Even as I type those words, I begin to frame my own critique of that philosophy, but at the same time I find it hard to criticize the Pope. Devoted secularists would say that my faith muddies my thinking, that I give the Pope the benefit of the doubt because I've been raised to (irrationally) revere his authority. There is a strong element of loyalty in my respect for John Paul II. I tend to agree with Dorothy Day's saying about staying faithful to the Church despite its failings: "Even if your mother's a whore, she's still your mother."

The papacy is an outdated institution. It has nothing to do with democracy. Yet, though I agree with liberal Catholics that JPII never advanced the Church far enough along progressive lines, I don't understand the point of nit-picking and second-guessing when it comes to the papacy. I'm uneasy with "telling a pope what he should do." A pope is not a president (which is perhaps why I hold him to different standards than Reagan). He's not really my "employee" in the same way that George W. Bush is meant to be. By saying that, am I at some fundamental level saying that I'm happy to remain nothing more than a sheep as far as Church teaching is concerned? Perhaps.

But the pope is not the Church. The Church, as the Second Vatican Council attested, is made up of everyone, the clergy and the people. Both saints and sinners have been popes.
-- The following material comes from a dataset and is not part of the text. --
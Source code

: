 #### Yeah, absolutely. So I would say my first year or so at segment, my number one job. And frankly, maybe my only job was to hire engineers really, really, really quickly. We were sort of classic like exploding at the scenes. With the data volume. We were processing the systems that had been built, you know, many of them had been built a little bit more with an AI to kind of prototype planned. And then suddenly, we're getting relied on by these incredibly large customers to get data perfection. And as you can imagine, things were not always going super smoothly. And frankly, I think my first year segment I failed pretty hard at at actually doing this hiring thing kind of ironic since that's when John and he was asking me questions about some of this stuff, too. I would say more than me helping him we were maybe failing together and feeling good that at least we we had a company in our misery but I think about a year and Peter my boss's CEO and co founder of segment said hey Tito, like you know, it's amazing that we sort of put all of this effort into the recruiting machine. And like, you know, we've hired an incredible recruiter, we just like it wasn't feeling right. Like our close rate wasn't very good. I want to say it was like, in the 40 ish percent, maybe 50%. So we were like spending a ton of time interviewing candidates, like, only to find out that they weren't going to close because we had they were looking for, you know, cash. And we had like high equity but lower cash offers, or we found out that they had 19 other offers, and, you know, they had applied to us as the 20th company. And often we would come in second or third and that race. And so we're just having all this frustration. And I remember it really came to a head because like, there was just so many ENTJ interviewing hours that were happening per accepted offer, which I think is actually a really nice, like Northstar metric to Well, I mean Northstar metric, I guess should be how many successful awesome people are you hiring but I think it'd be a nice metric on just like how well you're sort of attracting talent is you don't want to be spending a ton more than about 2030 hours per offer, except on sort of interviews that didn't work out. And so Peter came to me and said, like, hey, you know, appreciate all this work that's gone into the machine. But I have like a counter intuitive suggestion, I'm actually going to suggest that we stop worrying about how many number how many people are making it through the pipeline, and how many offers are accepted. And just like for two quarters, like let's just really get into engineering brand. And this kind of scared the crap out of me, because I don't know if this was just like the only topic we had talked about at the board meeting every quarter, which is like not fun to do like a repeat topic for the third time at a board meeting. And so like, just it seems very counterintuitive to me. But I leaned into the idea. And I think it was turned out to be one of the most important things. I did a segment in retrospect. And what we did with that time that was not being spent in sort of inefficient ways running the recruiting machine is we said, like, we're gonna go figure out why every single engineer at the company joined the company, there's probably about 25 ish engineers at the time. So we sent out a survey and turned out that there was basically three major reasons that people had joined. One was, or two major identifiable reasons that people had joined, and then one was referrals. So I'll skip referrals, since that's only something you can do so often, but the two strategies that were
And some of the most beloved saints, including Francis of Assissi, have challenged Church authority. The Church has changed (dramatically) over the centuries and now it is undergoing another time of change. It will not just be the new pope alone who will determine the Church's new mission, but rather the clergy and the laity, together and in tension with one another. God's will is never very simple.

2.4.05

getting my monthlies

Ever since the demise of Julius Caesar, March has seemed a somewhat forbidding month. One can have a certain degree of affection for it, but it seems always out of your control. It is regal in its implacable power. Will the blustery March wind blow in or will it bring us a comfortable spring thaw? We do not know nor can we.
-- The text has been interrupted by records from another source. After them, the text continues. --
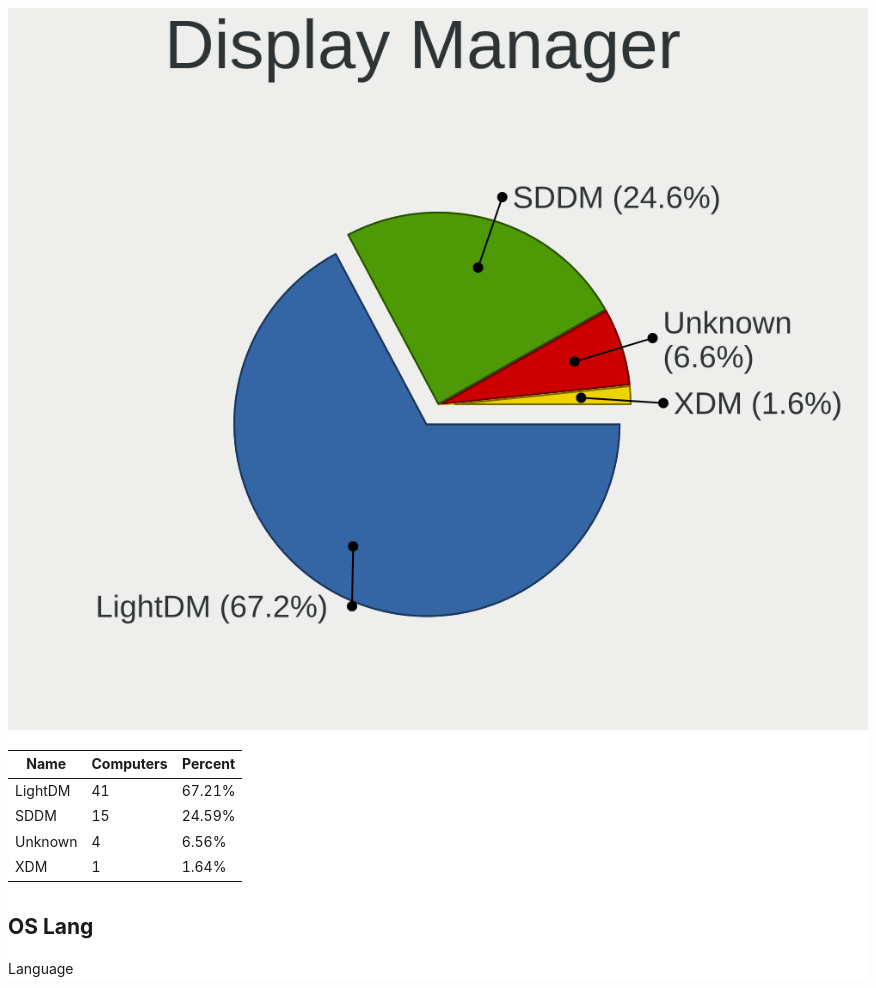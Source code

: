 ![Display Manager](./images/pie_chart/os_display_manager.svg)


| Name    | Computers | Percent |
|---------|-----------|---------|
| LightDM | 41        | 67.21%  |
| SDDM    | 15        | 24.59%  |
| Unknown | 4         | 6.56%   |
| XDM     | 1         | 1.64%   |

OS Lang
-------

Language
In contrast, April -- no matter what its deficiencies in any given year -- seems downright genial. It may rain and rain and rain throughout the month (as it's doing now outside my New York City window) but still we welcome April. We root for it. Sure, May is famous for its flowers, but by May spring is already in full bloom. It's in the month of April that we start to feel that glorious sense of anticipation. Sometimes the only thing better than feeling good is the consciousness that one is about to feel good very soon.
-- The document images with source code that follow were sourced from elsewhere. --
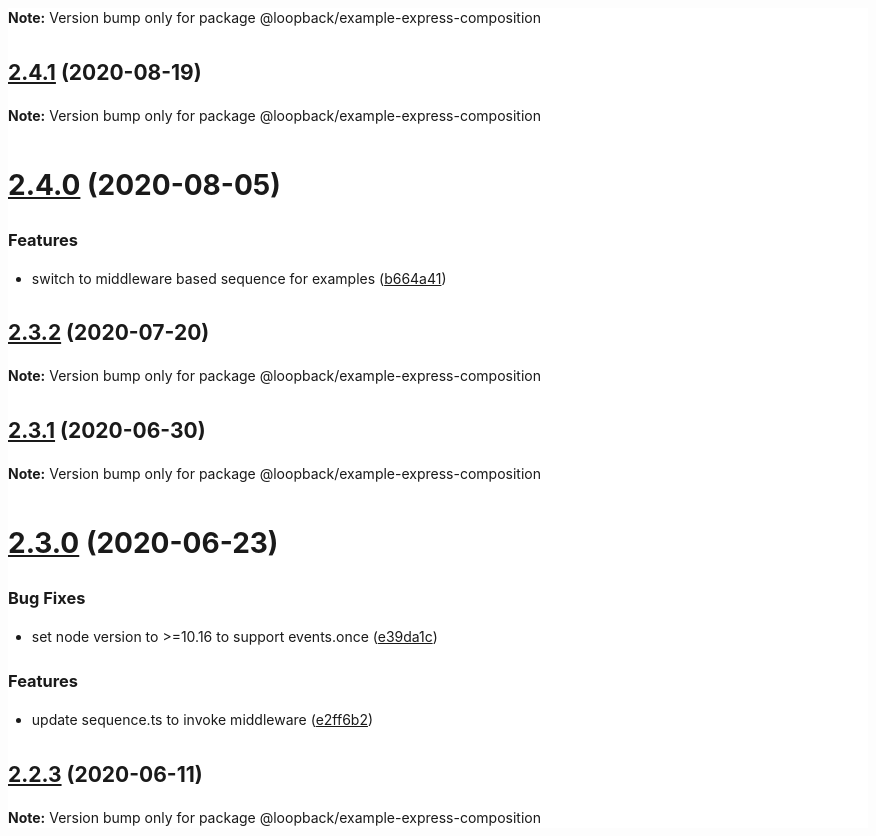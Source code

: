 **Note:** Version bump only for package @loopback/example-express-composition

## [2.4.1](https://github.com/loopbackio/loopback-next/compare/@loopback/example-express-composition@2.4.0...@loopback/example-express-composition@2.4.1) (2020-08-19)

**Note:** Version bump only for package @loopback/example-express-composition

# [2.4.0](https://github.com/loopbackio/loopback-next/compare/@loopback/example-express-composition@2.3.2...@loopback/example-express-composition@2.4.0) (2020-08-05)

### Features

- switch to middleware based sequence for examples ([b664a41](https://github.com/loopbackio/loopback-next/commit/b664a4195a81c7cd4a4f71e4f7cacb9edb21347b))

## [2.3.2](https://github.com/loopbackio/loopback-next/compare/@loopback/example-express-composition@2.3.1...@loopback/example-express-composition@2.3.2) (2020-07-20)

**Note:** Version bump only for package @loopback/example-express-composition

## [2.3.1](https://github.com/loopbackio/loopback-next/compare/@loopback/example-express-composition@2.3.0...@loopback/example-express-composition@2.3.1) (2020-06-30)

**Note:** Version bump only for package @loopback/example-express-composition

# [2.3.0](https://github.com/loopbackio/loopback-next/compare/@loopback/example-express-composition@2.2.3...@loopback/example-express-composition@2.3.0) (2020-06-23)

### Bug Fixes

- set node version to >=10.16 to support events.once ([e39da1c](https://github.com/loopbackio/loopback-next/commit/e39da1ca47728eafaf83c10ce35b09b03b6a4edc))

### Features

- update sequence.ts to invoke middleware ([e2ff6b2](https://github.com/loopbackio/loopback-next/commit/e2ff6b22367e919926d0f41f6d939d988c654c00))

## [2.2.3](https://github.com/loopbackio/loopback-next/compare/@loopback/example-express-composition@2.2.2...@loopback/example-express-composition@2.2.3) (2020-06-11)

**Note:** Version bump only for package @loopback/example-express-composition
I'm a biased observer, of course. Like so many auspicious individuals (including Shakespeare, Queen Elizabeth II, and Adolf Hitler), I was born in the month of April and it's always been good to me. Somehow April always seems like the real start of the year -- it has more of a claim to that feeling, I think, than January. The artificial beginning of the calendar was established in January, I suspect, because that is the darkest time of year (at least in the Northern hemisphere, which is where these things got set). People wanted to place some kind of signpost there to say, "Well, at least we're making progress. We're moving out of this."

But it's in April usually that I start to feel new again and I suspect that many of you out there have had the same experience. As March wound down to a close this week, I was conscious of a remarkable degree of sychronicity in the world around me. On Wednesday evening, as I walked from Houston to 14th St. (which took probably 10 minutes or less) I passed no fewer than four acquaintances -- two tenants who live in the building where I work, one woman who works for a non-profit we collaborate with, and a college classmate I hardly know. I didn't really stop to talk to any of them, but somehow as I made the journey uptown it seemed to say that something was brewing...

Could be...
Who knows?
There's somethin' due any day,
And I'll know right away,
Soon as it shows....

Perhaps April doesn't seem as significant to you. Well, then, answer me this: Why does no one name their child "March"?

And, come to think of it, why not "July" either?